12. Il y a donc lieu de constater que la République hellénique a manqué aux obligations qui lui incombent en vertu des articles 52 et 59 du traité en maintenant en vigueur des dispositions qui ne consacrent pas expressément le droit des ressortissants des autres Etats membres à l'inscription à la chambre technique en qualité de membre ordinaire, alors que l'inscription en cette qualité conditionne et facilite l'accès aux professions concernées et leur exercice en République hellénique.

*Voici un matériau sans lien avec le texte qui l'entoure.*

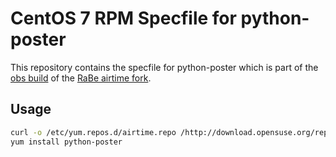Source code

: # CentOS 7 RPM Specfile for python-poster

This repository contains the specfile for python-poster which is part of the [obs build](https://build.opensuse.org/project/show/home:radiorabe:airtime) of the
[RaBe airtime fork](https://github.com/radiorabe/airtime).

## Usage

```bash
curl -o /etc/yum.repos.d/airtime.repo /http://download.opensuse.org/repositories/home:/radiorabe:/airtime/CentOS_7/home:radiorabe:airtime.repo
yum install python-poster
```
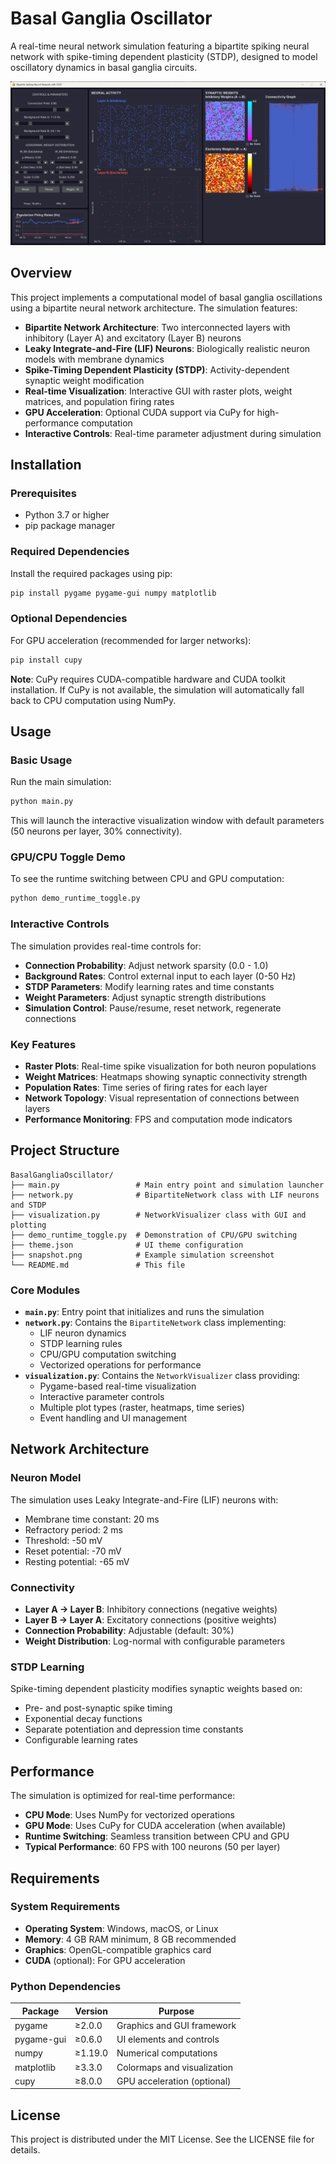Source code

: # Basal Ganglia Oscillator

A real-time neural network simulation featuring a bipartite spiking neural network with spike-timing dependent plasticity (STDP), designed to model oscillatory dynamics in basal ganglia circuits.

![Simulation Screenshot](snapshot.png)

## Overview

This project implements a computational model of basal ganglia oscillations using a bipartite neural network architecture. The simulation features:

- **Bipartite Network Architecture**: Two interconnected layers with inhibitory (Layer A) and excitatory (Layer B) neurons
- **Leaky Integrate-and-Fire (LIF) Neurons**: Biologically realistic neuron models with membrane dynamics
- **Spike-Timing Dependent Plasticity (STDP)**: Activity-dependent synaptic weight modification
- **Real-time Visualization**: Interactive GUI with raster plots, weight matrices, and population firing rates
- **GPU Acceleration**: Optional CUDA support via CuPy for high-performance computation
- **Interactive Controls**: Real-time parameter adjustment during simulation

## Installation

### Prerequisites

- Python 3.7 or higher
- pip package manager

### Required Dependencies

Install the required packages using pip:

```bash
pip install pygame pygame-gui numpy matplotlib
```

### Optional Dependencies

For GPU acceleration (recommended for larger networks):

```bash
pip install cupy
```

**Note**: CuPy requires CUDA-compatible hardware and CUDA toolkit installation. If CuPy is not available, the simulation will automatically fall back to CPU computation using NumPy.

## Usage

### Basic Usage

Run the main simulation:

```bash
python main.py
```

This will launch the interactive visualization window with default parameters (50 neurons per layer, 30% connectivity).

### GPU/CPU Toggle Demo

To see the runtime switching between CPU and GPU computation:

```bash
python demo_runtime_toggle.py
```

### Interactive Controls

The simulation provides real-time controls for:

- **Connection Probability**: Adjust network sparsity (0.0 - 1.0)
- **Background Rates**: Control external input to each layer (0-50 Hz)
- **STDP Parameters**: Modify learning rates and time constants
- **Weight Parameters**: Adjust synaptic strength distributions
- **Simulation Control**: Pause/resume, reset network, regenerate connections

### Key Features

- **Raster Plots**: Real-time spike visualization for both neuron populations
- **Weight Matrices**: Heatmaps showing synaptic connectivity strength
- **Population Rates**: Time series of firing rates for each layer
- **Network Topology**: Visual representation of connections between layers
- **Performance Monitoring**: FPS and computation mode indicators

## Project Structure

```
BasalGangliaOscillator/
├── main.py                 # Main entry point and simulation launcher
├── network.py              # BipartiteNetwork class with LIF neurons and STDP
├── visualization.py        # NetworkVisualizer class with GUI and plotting
├── demo_runtime_toggle.py  # Demonstration of CPU/GPU switching
├── theme.json              # UI theme configuration
├── snapshot.png            # Example simulation screenshot
└── README.md               # This file
```

### Core Modules

- **`main.py`**: Entry point that initializes and runs the simulation
- **`network.py`**: Contains the `BipartiteNetwork` class implementing:
  - LIF neuron dynamics
  - STDP learning rules
  - CPU/GPU computation switching
  - Vectorized operations for performance
- **`visualization.py`**: Contains the `NetworkVisualizer` class providing:
  - Pygame-based real-time visualization
  - Interactive parameter controls
  - Multiple plot types (raster, heatmaps, time series)
  - Event handling and UI management

## Network Architecture

### Neuron Model

The simulation uses Leaky Integrate-and-Fire (LIF) neurons with:
- Membrane time constant: 20 ms
- Refractory period: 2 ms
- Threshold: -50 mV
- Reset potential: -70 mV
- Resting potential: -65 mV

### Connectivity

- **Layer A → Layer B**: Inhibitory connections (negative weights)
- **Layer B → Layer A**: Excitatory connections (positive weights)
- **Connection Probability**: Adjustable (default: 30%)
- **Weight Distribution**: Log-normal with configurable parameters

### STDP Learning

Spike-timing dependent plasticity modifies synaptic weights based on:
- Pre- and post-synaptic spike timing
- Exponential decay functions
- Separate potentiation and depression time constants
- Configurable learning rates

## Performance

The simulation is optimized for real-time performance:
- **CPU Mode**: Uses NumPy for vectorized operations
- **GPU Mode**: Uses CuPy for CUDA acceleration (when available)
- **Runtime Switching**: Seamless transition between CPU and GPU
- **Typical Performance**: 60 FPS with 100 neurons (50 per layer)

## Requirements

### System Requirements

- **Operating System**: Windows, macOS, or Linux
- **Memory**: 4 GB RAM minimum, 8 GB recommended
- **Graphics**: OpenGL-compatible graphics card
- **CUDA** (optional): For GPU acceleration

### Python Dependencies

| Package | Version | Purpose |
|---------|---------|---------|
| pygame | ≥2.0.0 | Graphics and GUI framework |
| pygame-gui | ≥0.6.0 | UI elements and controls |
| numpy | ≥1.19.0 | Numerical computations |
| matplotlib | ≥3.3.0 | Colormaps and visualization |
| cupy | ≥8.0.0 | GPU acceleration (optional) |

## License

This project is distributed under the MIT License. See the LICENSE file for details.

13. Cette constatation ne vise que la discrimination exercée en raison de la nationalité et ne préjuge donc pas la question de savoir si une obligation d'inscription en qualité de membre ordinaire de la chambre technique constitue, à l'égard des ressortissants des autres Etats membres, une restriction à la libre prestation des services imposée en raison de la circonstance qu'ils sont établis dans un Etat membre autre que celui ou la prestation doit être fournie. En effet, cette question ne relève pas de l'objet du présent recours.
Profession d'avocat
14. La Commission soutient que l'accès à la profession d'avocat est réservé aux ressortissants grecs par l'article 3 du décret-loi des 6-8 octobre 1954 relatif au Code des avocats. La République hellénique ne conteste pas cette allégation, mais fait valoir qu'en ce qui concerne l'accès à cette profession et son exercice la procédure d'adoption du texte législatif qui éliminera la condition de nationalité prévue par le Code des avocats est en cours. Cette procédure devrait toutefois prendre un délai assez long puisqu'elle vise simultanément l'unification des dispositions relatives à l'équivalence des titres universitaires entre les divers Etats membres ainsi que l'élaboration d'un Code déontologique applicable également à d'autres professions.
15. Il est ainsi constant que les dispositions nationales mises en cause par la Commission sont incompatibles avec les articles 52 et 59 du traité.
16. Il y a lieu de rejeter comme non-fondés les arguments invoqués en défense par la République hellénique. En effet, un Etat membre ne saurait exciper de dispositions, pratiques ou situations de son ordre juridique interne pour justifier le non-respect des obligations qui lui incombent en vertu du droit communautaire (voir, notamment, arrêt du 12 février 1987, Commission-Italie, 69-86, Rec. p. 773).
17. Il convient donc de reconnaître que la République hellénique a manqué aux obligations qui lui incombent en vertu des articles 52 et 59 du traité en maintenant en vigueur des dispositions qui subordonnent l'accès à la profession d'avocat et son exercice à la possession de la nationalité hellénique.
Sur les dépens
18. Aux termes de l'article 69, paragraphe 2, du règlement de procédure, toute partie qui succombe est condamnée aux dépens. La République hellénique ayant succombé en ses moyens, il y a lieu de la condamner aux dépens.
Par ces motifs,
LA COUR,
Déclare et arrête:
1) La République hellénique a manqué aux obligations qui lui incombent en vertu des articles 52 et 59 du traité CEE en maintenant en vigueur des dispositions qui ne consacrent pas expressément le droit des ressortissants des autres Etats membres à l'inscription à la chambre technique de Grèce en qualité de membre ordinaire, alors que l'inscription en cette qualité conditionne et facilite l'accès aux professions d'architecte, d'ingénieur civil et de géomètre et leur exercice en République hellénique.
2) La République hellénique a manqué aux obligations qui lui incombent en vertu des articles 52 et 59 du traité CEE en maintenant en vigueur des dispositions qui subordonnent l'accès à la profession d'avocat et son exercice à la possession de la nationalité hellénique.
3) La République hellénique est condamnée aux dépens.